▶ _Problem to work on_: Report how many lines in the following entries contain "fedora". Nothing else should be given.

▶ _Provided information_:
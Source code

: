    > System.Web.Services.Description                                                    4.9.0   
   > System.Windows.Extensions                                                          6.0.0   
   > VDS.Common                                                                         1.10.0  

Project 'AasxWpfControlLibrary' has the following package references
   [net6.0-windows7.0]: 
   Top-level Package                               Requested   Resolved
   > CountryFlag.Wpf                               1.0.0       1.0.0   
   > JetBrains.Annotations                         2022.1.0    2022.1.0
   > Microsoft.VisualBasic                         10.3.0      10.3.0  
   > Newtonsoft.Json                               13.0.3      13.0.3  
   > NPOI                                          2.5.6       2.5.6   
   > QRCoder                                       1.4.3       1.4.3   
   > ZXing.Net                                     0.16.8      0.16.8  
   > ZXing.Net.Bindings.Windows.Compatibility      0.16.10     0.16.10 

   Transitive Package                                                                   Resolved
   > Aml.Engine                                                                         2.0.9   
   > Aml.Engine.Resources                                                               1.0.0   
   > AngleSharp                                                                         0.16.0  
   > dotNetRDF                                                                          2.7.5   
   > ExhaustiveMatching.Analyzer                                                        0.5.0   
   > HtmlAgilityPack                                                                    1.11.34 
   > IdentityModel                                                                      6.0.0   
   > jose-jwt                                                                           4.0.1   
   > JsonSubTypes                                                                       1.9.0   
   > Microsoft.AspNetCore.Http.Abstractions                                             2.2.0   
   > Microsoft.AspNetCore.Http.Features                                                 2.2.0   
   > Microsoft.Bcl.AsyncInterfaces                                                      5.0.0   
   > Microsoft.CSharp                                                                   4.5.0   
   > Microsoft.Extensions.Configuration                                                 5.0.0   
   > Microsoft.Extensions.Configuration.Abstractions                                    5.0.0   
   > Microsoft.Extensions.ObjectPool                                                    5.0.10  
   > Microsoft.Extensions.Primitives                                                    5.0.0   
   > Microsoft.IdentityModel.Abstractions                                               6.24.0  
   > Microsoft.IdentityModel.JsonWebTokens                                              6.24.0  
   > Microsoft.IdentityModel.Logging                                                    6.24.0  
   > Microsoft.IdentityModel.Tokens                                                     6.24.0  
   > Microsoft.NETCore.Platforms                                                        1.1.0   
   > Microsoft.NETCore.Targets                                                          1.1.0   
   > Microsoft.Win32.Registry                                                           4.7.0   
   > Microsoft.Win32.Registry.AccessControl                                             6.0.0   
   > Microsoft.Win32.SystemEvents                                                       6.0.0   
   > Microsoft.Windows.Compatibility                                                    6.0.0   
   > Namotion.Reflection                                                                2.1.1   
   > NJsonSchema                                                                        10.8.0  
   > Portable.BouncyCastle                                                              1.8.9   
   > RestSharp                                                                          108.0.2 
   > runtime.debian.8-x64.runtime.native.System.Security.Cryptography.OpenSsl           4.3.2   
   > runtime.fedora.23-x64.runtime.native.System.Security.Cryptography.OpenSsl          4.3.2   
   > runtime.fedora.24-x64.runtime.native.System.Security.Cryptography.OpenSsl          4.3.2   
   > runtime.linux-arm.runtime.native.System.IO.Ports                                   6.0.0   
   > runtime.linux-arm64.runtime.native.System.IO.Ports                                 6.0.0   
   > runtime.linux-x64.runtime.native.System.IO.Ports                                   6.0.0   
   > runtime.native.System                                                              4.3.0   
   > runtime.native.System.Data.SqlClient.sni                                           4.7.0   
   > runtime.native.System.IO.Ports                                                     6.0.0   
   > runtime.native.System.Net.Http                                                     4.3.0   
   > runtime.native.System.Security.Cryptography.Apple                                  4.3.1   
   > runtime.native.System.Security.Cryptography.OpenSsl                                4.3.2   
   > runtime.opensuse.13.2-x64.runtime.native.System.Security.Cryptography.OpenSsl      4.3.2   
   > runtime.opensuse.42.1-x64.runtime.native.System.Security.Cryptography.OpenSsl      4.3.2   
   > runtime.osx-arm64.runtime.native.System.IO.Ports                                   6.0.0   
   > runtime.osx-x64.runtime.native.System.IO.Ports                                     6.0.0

▶ _Answer section_: 2